Task ::
Retype the line containing "all lint errors." and each later line through the end of the listing, exactly as written, with no other lines.

————

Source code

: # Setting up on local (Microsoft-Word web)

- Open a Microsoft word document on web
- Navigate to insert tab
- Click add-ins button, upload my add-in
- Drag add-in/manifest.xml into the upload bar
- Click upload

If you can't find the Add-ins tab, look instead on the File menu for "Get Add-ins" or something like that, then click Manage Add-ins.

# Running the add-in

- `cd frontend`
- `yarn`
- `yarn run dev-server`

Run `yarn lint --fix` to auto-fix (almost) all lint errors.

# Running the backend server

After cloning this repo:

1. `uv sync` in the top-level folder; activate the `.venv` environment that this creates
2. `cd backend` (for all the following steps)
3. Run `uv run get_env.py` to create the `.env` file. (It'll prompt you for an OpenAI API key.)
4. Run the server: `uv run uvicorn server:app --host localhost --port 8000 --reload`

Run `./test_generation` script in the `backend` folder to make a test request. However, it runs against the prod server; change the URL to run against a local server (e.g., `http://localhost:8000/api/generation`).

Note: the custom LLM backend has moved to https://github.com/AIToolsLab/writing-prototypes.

————

Task output ::
Run `yarn lint --fix` to auto-fix (almost) all lint errors.

# Running the backend server

After cloning this repo:

1. `uv sync` in the top-level folder; activate the `.venv` environment that this creates
2. `cd backend` (for all the following steps)
3. Run `uv run get_env.py` to create the `.env` file. (It'll prompt you for an OpenAI API key.)
4. Run the server: `uv run uvicorn server:app --host localhost --port 8000 --reload`

Run `./test_generation` script in the `backend` folder to make a test request. However, it runs against the prod server; change the URL to run against a local server (e.g., `http://localhost:8000/api/generation`).

Note: the custom LLM backend has moved to https://github.com/AIToolsLab/writing-prototypes.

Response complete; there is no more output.